Immortality...

Most of us crave it, and writers most of all wish it. For their work, at least. Rick Hautala has kept a big part of himself alive with his posthumous autobiography, The Horror...The Horror.

Hautala wrote this book in 2009, but he never released it. He passed away on March 21st of this year. It was a tragic blow to all lovers of horror, and especially to those who knew and loved him. His widow, Holly Newstein Hautala, found it among Rick's papers and had it published. I'm so pleased that she did so.

I've been a horror fiction fan for a long time, and of course I have encountered the fiction of Rick Hautala again and again. I always liked his work. Never really a stylist, Rick's fiction has a folksy quality. It brings to my mind a rural back porch storyteller from days gone by. Stories of the fantastic told in an old fashioned manner.

The Horror...The Horror is written in a similar way. It rambles, it meanders, and it is more than a bit irreverent. It is also painfully honest and candid.

Like a lot of readers, I have been a loner for most of my life. Books have been some of my closest companions, and horror books have been the best of them. I've always felt a kinship with those who write it. I've even thought of them as my friends. It saddens me to know that someone who I felt was a legend had so many hard times. Hautala's confessional account deals with his anxiety, his fears, his insecurity. We all feel these things to varying degrees, but Rick appears to have had it more than most.

Though most genre readers enjoy his works, Hautala is steadfastly humble about his talent in The Horror...The Horror. In fact, he voices doubt that he has much of it at all.

I met Rick once. I'm not a NECON guy, but he showed up at a Horrorfind Weekend one year. I enthusiastically greeted him and told him how much I enjoyed his work. He seemed a little uncomfortable about it.

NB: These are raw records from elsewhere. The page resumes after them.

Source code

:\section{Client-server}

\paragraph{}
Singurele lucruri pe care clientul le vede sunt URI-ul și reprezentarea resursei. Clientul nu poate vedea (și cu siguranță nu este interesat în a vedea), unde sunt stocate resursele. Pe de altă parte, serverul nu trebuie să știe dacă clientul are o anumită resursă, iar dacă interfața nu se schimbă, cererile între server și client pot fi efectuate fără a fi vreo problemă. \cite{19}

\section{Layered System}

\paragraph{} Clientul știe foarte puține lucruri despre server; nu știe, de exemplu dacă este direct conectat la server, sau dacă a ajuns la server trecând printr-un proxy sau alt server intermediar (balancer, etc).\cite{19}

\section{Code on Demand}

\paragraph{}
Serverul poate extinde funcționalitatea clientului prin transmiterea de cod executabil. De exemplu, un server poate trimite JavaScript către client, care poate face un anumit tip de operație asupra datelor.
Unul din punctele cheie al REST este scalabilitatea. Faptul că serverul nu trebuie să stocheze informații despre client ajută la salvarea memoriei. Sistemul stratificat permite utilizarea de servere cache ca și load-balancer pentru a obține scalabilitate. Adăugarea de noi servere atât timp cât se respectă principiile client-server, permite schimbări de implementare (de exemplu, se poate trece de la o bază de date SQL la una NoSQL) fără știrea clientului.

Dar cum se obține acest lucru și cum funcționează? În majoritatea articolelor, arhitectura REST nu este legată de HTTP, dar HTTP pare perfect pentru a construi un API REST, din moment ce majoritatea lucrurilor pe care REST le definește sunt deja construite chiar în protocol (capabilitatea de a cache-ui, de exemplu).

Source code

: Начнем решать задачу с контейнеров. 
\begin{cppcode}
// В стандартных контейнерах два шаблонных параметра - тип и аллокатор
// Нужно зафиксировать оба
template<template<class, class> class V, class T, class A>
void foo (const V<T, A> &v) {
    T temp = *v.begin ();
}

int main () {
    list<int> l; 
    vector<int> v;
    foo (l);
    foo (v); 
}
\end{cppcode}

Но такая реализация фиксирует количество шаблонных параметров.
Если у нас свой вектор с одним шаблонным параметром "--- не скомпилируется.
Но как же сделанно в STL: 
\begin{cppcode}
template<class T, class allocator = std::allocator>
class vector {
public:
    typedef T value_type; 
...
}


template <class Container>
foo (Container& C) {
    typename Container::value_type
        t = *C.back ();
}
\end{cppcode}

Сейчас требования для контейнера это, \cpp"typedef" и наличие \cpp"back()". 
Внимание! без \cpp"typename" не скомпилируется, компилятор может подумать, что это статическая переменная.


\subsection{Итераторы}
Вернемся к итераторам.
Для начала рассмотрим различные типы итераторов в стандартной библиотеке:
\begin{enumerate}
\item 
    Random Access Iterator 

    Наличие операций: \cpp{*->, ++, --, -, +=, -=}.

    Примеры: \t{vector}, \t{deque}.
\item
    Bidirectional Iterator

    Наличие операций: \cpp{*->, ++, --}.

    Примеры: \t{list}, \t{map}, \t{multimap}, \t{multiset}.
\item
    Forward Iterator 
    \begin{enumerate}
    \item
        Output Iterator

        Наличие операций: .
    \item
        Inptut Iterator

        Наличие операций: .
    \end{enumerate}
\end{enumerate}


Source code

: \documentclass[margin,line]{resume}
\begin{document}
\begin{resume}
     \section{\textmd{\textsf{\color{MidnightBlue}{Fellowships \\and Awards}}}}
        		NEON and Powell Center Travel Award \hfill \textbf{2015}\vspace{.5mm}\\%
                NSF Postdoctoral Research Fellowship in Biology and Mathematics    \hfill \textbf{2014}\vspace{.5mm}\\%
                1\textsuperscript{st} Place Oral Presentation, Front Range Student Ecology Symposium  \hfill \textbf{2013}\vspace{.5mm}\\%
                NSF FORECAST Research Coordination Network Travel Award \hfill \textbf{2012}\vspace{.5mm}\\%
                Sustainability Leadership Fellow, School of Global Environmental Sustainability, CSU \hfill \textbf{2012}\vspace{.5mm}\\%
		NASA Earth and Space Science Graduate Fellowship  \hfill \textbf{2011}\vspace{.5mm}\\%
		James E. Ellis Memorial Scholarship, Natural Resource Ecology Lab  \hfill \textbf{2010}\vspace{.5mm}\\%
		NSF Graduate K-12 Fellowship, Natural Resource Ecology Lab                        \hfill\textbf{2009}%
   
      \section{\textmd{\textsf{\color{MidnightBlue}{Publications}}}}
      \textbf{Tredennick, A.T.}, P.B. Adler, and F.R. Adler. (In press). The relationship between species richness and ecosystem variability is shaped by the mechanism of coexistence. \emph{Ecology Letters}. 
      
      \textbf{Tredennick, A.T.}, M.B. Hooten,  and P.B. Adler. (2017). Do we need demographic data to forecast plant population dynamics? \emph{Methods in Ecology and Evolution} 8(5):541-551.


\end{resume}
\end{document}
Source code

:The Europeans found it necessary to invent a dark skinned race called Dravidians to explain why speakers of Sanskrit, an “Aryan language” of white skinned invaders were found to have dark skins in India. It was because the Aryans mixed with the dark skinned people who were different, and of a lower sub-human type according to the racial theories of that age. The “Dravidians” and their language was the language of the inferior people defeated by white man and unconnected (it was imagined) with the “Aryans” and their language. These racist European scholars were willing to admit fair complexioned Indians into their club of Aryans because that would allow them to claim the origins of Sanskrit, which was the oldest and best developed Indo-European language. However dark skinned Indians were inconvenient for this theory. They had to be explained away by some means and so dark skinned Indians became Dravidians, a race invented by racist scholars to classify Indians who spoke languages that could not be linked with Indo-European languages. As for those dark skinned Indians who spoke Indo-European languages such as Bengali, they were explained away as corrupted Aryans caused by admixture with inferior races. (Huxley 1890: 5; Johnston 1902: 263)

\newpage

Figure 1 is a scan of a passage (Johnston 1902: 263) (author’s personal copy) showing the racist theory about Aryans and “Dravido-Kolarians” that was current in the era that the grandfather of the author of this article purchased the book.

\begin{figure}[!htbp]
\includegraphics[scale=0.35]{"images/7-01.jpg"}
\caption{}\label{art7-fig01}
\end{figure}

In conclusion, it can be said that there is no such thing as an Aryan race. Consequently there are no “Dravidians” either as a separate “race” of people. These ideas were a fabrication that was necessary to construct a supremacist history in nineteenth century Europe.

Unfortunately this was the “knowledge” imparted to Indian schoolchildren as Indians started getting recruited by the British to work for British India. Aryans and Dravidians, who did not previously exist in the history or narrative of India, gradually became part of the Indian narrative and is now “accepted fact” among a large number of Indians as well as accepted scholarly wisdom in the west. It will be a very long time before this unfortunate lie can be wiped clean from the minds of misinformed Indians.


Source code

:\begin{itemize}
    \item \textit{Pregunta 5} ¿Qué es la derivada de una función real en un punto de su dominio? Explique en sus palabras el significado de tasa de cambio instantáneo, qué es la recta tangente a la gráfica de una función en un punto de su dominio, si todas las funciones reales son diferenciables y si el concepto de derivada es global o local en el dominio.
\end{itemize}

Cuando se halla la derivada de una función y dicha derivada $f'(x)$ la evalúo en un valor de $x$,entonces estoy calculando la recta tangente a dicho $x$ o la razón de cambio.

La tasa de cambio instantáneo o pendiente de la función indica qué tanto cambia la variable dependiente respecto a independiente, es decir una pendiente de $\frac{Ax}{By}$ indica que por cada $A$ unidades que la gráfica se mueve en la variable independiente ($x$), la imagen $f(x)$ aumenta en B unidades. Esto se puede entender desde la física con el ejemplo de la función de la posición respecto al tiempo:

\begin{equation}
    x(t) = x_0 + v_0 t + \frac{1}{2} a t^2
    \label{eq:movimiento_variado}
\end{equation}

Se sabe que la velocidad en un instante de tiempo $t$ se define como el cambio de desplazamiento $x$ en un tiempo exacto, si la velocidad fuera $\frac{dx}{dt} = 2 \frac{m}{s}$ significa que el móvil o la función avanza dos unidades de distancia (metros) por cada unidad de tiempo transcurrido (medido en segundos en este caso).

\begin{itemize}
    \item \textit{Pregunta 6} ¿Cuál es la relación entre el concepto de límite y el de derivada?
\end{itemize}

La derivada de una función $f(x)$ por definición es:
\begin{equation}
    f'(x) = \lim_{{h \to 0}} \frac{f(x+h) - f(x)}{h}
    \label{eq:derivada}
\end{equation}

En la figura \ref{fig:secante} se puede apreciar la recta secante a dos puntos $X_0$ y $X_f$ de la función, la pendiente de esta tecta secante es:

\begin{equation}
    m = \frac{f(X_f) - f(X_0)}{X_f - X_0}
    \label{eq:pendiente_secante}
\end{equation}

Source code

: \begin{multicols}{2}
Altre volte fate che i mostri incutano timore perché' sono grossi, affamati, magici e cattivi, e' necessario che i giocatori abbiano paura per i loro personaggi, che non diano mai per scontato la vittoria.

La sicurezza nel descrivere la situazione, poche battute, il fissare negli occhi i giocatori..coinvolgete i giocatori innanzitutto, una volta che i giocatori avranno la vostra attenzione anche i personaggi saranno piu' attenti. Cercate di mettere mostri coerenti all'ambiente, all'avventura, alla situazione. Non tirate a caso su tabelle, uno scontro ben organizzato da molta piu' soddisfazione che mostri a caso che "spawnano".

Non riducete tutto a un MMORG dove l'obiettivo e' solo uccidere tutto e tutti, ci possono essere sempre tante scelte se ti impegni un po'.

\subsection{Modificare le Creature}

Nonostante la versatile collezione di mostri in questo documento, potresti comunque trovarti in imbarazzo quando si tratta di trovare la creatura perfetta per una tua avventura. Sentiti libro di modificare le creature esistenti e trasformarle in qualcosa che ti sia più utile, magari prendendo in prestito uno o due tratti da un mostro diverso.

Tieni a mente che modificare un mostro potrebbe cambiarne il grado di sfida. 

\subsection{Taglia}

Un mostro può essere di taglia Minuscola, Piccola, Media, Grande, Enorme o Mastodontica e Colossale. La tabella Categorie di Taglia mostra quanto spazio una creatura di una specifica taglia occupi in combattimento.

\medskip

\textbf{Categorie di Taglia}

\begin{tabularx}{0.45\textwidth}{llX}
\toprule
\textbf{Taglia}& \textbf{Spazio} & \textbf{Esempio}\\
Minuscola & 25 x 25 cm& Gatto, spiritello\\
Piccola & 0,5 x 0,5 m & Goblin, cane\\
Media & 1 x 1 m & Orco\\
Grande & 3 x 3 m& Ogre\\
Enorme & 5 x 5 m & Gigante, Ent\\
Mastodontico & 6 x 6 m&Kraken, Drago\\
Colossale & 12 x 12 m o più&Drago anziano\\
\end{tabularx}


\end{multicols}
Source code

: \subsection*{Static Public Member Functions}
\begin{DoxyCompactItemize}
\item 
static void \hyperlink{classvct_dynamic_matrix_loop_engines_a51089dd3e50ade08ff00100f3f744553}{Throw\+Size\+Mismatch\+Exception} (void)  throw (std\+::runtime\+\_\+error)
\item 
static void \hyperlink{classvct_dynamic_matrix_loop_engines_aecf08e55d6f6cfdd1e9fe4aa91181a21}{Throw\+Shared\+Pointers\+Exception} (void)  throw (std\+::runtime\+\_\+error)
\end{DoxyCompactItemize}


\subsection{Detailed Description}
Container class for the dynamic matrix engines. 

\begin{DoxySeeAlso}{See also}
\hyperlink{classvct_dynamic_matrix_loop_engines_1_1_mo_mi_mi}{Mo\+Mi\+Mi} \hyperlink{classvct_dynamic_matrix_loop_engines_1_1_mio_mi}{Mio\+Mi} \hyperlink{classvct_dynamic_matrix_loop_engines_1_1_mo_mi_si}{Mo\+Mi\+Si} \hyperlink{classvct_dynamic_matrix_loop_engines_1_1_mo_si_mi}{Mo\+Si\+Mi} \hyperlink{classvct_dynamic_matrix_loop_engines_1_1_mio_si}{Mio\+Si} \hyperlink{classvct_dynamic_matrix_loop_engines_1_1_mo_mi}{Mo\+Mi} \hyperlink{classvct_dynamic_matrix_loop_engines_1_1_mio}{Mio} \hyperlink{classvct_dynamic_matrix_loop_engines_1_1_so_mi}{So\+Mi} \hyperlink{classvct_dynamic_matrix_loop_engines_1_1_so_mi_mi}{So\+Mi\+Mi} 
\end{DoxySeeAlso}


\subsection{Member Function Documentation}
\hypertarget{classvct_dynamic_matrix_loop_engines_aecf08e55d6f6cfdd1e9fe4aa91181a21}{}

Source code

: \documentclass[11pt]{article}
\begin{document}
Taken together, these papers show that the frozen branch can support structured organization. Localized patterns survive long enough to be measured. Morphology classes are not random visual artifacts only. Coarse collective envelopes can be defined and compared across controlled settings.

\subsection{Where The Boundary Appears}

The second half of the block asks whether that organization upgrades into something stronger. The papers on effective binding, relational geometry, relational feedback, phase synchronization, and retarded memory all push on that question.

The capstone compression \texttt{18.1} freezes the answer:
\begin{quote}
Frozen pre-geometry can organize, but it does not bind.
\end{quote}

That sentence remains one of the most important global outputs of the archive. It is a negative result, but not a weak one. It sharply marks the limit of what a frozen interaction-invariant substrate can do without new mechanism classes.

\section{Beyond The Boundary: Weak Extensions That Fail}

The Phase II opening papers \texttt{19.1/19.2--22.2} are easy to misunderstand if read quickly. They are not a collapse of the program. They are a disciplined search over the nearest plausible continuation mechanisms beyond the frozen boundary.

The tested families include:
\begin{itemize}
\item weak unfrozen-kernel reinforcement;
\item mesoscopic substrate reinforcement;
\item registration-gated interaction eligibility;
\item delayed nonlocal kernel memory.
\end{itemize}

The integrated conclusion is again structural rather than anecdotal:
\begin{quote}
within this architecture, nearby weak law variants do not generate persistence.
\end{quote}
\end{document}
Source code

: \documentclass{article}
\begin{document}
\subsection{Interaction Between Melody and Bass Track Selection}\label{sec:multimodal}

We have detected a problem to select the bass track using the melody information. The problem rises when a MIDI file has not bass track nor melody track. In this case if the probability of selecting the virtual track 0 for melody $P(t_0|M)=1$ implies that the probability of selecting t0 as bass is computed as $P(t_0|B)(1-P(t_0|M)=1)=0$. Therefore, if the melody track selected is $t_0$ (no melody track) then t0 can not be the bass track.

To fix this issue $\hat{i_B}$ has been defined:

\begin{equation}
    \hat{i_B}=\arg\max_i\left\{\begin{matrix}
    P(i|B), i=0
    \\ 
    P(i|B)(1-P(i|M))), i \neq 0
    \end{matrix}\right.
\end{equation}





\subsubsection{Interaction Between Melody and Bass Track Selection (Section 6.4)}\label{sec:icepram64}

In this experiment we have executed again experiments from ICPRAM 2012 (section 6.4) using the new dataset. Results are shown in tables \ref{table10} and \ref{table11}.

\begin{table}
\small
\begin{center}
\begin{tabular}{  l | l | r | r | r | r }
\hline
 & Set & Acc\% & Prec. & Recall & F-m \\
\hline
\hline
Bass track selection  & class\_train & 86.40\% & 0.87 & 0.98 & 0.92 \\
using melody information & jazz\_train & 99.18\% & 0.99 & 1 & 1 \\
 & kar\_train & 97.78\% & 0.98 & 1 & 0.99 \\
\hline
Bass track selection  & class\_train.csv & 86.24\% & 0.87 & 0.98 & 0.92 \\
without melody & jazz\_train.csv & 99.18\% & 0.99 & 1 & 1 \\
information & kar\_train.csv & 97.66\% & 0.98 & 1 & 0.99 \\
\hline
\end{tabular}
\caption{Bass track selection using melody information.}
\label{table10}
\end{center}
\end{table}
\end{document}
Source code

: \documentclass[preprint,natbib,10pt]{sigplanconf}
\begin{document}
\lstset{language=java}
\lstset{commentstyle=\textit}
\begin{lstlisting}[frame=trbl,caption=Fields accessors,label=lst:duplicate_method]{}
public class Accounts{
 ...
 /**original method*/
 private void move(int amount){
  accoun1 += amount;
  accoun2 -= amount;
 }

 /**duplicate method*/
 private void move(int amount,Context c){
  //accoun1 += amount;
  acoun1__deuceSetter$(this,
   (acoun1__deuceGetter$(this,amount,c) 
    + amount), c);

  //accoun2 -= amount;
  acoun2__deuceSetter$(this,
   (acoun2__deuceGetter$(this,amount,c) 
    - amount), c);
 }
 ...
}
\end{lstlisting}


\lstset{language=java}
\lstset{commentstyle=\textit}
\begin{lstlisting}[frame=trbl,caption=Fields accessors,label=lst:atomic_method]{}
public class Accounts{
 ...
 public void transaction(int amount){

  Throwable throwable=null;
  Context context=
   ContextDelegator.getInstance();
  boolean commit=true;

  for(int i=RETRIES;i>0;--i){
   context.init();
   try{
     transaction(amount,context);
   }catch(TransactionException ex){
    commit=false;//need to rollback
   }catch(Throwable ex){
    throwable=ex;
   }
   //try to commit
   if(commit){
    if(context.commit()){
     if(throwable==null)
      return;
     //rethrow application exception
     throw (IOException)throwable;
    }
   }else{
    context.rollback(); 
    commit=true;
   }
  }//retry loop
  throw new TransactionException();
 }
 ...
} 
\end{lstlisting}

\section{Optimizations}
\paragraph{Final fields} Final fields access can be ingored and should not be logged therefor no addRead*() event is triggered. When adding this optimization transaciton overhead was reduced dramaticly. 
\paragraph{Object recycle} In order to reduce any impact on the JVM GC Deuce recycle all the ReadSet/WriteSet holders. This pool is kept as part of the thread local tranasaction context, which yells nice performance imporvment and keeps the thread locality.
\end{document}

Rick Hautala was good. There is no doubt about that. He's always been a fan favorite, and he was a recipient of the Lifetime Achievement Bram Stoker Award in 2011.

Parts of this book deal with his craft and he gives advice to fledgling writers. I'm not a writer of fiction, but I enjoyed these chapters. This isn't some boring technical manual on how to publish your work.

I was saddened to read that Hautala was a cigar user. Writers tend to lead sedentary lives and do not get enough exercise. I don't know how much affect smoking had on his fatal heart attack, but it could not have helped.

Part of me thinks The Horror...The Horror could have used the input of a good editor. It meanders a bit too much at times, and he seemed uninterested in doing the research that would have helped the book. His overuse of quotation marks gets a bit irritating at times, too.

However, I would not change a syllable of The Horror...The Horror. This book is pure Rick Hautala, and that's how it should be. It's a little goofy, a little awkward, but it has heart and honesty to spare.

It would have been nice to have seen The Horror...The Horror published in Rick's lifetime. Readers are responding to it now and they would have done so while he was around to get the feedback.

But, you know, this book serves in a way as the will and testament of Rick Hautala. He left us all his thoughts and his fears. He also left us his sense of joy and wonder. Everyone should read it. Everyone.